**WHAT NEEDS TO BE DONE**
Search the entries below for the word "Gáspár" and copy every line where it appears.

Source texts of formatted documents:
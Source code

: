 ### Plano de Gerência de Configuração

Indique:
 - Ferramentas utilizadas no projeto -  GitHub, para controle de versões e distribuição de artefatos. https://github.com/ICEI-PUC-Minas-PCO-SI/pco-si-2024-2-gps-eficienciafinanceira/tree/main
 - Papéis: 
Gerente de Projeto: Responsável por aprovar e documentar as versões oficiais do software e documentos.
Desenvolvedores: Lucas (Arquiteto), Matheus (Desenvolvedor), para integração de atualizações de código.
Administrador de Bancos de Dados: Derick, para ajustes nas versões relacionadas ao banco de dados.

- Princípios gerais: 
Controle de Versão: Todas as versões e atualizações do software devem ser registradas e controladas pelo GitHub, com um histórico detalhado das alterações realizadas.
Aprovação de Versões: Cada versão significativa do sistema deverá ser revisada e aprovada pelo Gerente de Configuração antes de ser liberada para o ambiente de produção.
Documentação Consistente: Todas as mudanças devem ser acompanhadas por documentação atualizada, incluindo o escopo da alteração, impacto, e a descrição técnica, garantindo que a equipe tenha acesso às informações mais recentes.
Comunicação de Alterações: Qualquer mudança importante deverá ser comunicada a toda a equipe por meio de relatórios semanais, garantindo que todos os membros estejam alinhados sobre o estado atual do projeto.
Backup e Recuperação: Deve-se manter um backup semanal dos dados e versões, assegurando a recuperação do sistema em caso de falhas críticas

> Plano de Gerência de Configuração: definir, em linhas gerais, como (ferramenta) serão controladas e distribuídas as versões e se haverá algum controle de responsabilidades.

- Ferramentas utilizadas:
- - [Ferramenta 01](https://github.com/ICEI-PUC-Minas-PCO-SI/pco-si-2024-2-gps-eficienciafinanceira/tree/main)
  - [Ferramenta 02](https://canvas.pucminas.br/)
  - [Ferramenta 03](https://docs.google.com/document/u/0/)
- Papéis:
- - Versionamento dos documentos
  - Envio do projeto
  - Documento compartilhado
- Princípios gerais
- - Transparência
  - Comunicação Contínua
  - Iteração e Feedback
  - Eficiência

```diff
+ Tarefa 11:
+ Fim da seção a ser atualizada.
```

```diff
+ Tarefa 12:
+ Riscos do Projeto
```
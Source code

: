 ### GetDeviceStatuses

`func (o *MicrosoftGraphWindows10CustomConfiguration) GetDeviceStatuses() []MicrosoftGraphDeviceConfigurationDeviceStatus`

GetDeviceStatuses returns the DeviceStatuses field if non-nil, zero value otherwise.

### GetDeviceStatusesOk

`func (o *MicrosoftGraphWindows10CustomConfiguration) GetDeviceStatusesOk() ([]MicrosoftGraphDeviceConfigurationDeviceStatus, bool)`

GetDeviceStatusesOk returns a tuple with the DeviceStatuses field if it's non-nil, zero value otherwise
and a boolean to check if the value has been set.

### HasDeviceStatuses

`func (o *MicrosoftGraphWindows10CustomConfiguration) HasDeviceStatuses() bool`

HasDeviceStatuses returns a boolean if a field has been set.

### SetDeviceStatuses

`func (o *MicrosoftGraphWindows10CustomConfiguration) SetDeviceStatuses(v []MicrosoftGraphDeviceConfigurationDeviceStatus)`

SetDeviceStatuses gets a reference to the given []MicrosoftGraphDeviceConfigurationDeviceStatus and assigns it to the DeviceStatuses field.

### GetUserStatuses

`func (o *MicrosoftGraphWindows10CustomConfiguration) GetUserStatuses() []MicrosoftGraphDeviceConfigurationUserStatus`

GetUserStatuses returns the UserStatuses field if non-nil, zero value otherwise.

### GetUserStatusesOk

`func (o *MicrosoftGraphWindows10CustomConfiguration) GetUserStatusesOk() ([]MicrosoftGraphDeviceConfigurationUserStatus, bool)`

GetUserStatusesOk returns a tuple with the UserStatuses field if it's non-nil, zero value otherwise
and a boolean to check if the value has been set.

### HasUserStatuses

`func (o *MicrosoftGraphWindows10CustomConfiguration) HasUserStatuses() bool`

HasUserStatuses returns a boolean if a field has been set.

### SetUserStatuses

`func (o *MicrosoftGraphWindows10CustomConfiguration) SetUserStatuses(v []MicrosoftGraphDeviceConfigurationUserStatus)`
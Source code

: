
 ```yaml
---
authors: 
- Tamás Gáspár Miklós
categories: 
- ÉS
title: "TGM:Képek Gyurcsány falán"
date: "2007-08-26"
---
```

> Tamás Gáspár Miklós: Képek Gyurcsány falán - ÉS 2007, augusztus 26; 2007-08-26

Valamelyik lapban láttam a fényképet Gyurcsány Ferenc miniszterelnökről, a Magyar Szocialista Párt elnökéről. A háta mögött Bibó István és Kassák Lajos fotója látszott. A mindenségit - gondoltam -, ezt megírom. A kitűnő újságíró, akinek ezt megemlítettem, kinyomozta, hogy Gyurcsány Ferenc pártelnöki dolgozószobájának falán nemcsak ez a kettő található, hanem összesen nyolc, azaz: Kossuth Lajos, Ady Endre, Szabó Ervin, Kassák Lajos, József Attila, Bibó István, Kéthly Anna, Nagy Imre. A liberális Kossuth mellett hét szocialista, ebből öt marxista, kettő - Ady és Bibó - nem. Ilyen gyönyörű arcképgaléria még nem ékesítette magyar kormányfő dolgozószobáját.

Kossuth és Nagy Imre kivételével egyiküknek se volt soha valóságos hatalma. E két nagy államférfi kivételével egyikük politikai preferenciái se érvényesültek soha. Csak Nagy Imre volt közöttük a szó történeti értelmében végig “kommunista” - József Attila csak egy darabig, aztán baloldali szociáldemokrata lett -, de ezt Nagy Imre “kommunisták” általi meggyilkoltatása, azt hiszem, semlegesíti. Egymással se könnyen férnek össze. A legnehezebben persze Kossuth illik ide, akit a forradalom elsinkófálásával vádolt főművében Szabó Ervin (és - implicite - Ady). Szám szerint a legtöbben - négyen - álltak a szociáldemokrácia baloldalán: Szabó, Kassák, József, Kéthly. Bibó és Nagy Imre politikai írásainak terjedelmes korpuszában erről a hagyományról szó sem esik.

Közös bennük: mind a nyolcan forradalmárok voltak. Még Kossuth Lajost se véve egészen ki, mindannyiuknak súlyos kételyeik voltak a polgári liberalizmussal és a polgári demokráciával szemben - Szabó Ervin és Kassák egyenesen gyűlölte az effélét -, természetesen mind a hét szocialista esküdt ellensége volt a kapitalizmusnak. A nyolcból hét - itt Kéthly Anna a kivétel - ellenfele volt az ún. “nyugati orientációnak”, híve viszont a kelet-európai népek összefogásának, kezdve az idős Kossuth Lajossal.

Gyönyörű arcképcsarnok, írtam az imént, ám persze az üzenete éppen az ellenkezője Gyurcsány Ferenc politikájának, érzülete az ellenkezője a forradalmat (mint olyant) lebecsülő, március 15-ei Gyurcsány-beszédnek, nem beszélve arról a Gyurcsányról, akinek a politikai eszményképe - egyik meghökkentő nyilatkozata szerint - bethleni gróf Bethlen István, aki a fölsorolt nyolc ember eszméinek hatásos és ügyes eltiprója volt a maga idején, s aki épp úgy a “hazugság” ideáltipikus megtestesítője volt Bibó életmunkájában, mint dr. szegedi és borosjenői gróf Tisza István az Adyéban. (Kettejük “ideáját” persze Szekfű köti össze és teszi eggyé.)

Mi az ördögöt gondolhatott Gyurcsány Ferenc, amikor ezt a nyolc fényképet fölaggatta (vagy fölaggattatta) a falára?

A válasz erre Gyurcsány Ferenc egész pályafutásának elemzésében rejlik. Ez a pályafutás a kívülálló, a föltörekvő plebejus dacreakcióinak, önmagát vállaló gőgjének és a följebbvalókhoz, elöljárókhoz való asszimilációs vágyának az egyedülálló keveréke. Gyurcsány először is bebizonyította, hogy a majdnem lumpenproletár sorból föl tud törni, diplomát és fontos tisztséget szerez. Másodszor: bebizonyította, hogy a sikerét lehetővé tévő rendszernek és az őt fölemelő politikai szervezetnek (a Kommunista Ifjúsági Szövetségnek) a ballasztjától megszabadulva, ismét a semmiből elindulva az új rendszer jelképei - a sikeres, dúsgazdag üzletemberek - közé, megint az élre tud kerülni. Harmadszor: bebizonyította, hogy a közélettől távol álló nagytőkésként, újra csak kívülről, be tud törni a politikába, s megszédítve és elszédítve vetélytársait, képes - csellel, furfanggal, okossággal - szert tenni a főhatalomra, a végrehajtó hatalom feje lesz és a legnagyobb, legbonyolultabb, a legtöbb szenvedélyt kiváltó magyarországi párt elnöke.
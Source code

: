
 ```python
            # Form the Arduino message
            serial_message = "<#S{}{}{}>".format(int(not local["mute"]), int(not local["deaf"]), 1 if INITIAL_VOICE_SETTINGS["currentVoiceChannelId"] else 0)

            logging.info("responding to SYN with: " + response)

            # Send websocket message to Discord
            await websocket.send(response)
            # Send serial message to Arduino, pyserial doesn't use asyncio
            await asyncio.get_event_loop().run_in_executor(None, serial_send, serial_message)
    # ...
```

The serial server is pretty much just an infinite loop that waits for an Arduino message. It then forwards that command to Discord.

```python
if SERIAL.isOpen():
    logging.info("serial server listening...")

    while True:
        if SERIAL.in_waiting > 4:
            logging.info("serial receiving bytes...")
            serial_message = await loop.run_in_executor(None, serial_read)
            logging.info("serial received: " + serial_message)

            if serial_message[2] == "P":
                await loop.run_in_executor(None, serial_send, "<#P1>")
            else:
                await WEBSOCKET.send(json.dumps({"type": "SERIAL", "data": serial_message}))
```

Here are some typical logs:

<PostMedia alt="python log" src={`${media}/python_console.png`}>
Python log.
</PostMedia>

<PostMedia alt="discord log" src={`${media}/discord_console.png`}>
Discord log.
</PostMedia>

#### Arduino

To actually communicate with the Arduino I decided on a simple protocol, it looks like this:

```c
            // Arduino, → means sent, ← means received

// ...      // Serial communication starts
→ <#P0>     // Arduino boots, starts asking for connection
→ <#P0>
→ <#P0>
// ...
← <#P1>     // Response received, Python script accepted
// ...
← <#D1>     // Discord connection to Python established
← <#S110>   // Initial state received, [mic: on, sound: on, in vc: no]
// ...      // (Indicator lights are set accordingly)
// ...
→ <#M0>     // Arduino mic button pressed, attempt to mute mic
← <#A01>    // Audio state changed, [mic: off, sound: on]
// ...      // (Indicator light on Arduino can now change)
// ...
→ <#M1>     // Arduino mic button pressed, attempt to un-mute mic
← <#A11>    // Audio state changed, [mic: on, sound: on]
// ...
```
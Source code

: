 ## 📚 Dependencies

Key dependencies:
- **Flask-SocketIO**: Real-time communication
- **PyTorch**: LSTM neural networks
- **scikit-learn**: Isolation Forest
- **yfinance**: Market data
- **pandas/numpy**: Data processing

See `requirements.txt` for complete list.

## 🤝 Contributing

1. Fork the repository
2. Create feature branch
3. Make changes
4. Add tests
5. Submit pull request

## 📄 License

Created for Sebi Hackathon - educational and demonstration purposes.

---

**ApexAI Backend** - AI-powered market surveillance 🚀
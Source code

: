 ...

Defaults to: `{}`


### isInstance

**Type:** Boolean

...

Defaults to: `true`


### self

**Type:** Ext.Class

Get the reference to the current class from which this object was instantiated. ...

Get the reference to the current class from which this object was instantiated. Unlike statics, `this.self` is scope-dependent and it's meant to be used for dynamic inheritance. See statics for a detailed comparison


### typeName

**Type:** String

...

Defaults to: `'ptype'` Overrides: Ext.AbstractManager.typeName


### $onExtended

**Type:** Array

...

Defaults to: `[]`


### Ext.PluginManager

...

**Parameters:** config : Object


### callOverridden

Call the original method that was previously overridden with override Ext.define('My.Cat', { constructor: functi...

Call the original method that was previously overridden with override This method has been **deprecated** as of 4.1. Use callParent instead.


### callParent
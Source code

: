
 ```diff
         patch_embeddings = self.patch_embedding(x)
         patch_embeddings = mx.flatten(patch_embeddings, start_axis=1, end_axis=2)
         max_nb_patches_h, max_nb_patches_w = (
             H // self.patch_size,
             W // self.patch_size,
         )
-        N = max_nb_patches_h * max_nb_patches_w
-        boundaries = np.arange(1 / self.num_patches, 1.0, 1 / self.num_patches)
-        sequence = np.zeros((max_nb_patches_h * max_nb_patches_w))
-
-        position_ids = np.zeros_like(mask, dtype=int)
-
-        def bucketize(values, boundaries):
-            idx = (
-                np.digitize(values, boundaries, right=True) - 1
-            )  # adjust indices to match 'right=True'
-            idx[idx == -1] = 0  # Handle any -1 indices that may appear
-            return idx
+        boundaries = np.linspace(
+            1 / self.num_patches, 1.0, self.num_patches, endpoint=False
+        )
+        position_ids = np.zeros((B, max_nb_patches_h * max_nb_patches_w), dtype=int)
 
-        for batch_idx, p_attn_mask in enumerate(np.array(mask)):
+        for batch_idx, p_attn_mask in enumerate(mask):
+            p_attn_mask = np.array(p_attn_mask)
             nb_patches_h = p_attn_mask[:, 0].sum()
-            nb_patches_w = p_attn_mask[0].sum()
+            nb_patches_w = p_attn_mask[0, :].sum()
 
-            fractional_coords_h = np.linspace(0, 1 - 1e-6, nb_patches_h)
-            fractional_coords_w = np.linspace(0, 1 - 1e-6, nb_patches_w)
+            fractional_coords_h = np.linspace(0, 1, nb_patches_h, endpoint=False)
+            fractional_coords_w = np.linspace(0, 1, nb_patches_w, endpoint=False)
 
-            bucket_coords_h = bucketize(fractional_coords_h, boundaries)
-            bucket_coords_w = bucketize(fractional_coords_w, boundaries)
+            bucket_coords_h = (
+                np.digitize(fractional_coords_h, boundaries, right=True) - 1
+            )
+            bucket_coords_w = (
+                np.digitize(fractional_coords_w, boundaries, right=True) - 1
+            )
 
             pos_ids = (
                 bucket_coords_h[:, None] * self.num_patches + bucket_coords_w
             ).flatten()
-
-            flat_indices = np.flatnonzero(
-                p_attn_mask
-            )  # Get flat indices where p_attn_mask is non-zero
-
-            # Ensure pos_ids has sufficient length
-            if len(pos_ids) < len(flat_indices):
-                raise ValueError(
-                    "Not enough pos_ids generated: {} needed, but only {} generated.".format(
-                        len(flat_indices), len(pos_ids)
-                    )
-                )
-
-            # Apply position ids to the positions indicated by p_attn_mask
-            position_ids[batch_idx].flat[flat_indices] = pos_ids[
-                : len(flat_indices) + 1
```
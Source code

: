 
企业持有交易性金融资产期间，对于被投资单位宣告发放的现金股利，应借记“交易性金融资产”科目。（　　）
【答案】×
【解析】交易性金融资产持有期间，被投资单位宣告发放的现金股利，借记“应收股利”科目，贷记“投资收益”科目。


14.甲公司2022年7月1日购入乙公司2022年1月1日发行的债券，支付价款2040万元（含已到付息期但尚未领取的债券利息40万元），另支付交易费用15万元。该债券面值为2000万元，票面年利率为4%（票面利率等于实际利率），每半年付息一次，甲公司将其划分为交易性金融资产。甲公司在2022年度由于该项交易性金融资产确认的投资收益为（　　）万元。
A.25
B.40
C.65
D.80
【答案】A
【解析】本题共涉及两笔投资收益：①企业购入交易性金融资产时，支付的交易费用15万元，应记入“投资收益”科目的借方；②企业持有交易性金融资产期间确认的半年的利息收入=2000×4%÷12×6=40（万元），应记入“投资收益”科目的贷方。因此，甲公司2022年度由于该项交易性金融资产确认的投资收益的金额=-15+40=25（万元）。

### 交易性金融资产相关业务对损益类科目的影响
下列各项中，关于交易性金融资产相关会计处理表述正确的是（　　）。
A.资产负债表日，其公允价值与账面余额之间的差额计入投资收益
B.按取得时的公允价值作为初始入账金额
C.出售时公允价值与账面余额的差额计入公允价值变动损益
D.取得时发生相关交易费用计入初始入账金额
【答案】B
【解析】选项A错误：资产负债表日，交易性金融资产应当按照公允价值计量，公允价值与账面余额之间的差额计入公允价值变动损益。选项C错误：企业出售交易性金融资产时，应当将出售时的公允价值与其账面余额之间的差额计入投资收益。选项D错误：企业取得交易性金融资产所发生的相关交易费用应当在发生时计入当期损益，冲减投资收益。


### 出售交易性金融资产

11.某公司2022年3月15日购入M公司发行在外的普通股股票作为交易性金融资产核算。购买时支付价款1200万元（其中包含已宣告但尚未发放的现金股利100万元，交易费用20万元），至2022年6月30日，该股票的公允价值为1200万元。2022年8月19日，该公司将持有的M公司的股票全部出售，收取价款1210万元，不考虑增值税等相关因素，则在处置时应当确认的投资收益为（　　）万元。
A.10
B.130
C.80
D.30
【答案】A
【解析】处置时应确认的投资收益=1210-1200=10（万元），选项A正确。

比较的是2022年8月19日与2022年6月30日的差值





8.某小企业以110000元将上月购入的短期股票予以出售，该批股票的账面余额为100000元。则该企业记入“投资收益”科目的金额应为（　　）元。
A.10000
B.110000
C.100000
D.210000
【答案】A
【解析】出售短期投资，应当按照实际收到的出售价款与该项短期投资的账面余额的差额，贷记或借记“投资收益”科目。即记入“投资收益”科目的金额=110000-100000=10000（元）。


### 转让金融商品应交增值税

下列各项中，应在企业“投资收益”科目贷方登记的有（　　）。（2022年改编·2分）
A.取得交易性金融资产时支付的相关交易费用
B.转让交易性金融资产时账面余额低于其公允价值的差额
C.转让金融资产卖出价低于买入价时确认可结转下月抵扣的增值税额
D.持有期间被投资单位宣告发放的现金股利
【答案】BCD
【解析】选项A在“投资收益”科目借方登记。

**REPLY**
- Tamás Gáspár Miklós
> Tamás Gáspár Miklós: Képek Gyurcsány falán - ÉS 2007, augusztus 26; 2007-08-26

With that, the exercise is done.